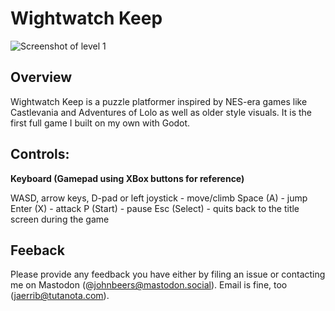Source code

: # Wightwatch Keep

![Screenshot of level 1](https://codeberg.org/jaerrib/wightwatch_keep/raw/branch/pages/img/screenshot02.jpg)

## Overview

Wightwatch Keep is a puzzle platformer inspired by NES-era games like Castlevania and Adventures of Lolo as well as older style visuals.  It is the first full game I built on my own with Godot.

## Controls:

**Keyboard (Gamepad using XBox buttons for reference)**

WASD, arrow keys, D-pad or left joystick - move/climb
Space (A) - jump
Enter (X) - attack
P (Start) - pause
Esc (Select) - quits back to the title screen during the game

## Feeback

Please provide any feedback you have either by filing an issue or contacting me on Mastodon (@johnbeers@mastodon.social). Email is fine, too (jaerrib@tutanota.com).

====

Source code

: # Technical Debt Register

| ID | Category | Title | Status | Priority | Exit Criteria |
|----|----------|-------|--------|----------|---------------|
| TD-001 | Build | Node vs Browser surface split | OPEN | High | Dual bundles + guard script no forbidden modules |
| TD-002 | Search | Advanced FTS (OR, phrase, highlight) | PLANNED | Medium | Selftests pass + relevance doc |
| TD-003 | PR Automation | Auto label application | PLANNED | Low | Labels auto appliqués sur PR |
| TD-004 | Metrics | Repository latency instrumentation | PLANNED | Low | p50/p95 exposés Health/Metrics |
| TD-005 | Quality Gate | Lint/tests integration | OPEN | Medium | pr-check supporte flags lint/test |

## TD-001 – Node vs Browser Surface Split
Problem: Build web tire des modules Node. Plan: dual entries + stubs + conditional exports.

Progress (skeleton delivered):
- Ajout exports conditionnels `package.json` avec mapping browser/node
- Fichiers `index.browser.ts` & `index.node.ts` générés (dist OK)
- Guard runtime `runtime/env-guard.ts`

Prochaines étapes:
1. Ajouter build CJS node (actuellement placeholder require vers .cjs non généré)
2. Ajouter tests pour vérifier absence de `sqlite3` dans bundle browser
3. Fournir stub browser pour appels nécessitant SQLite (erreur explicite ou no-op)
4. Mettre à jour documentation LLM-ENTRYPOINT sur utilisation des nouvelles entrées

====

** ACTIVITY **
How many lines in the records above contain the word "modules"? Give only the number.

** WRITTEN ANSWER **
2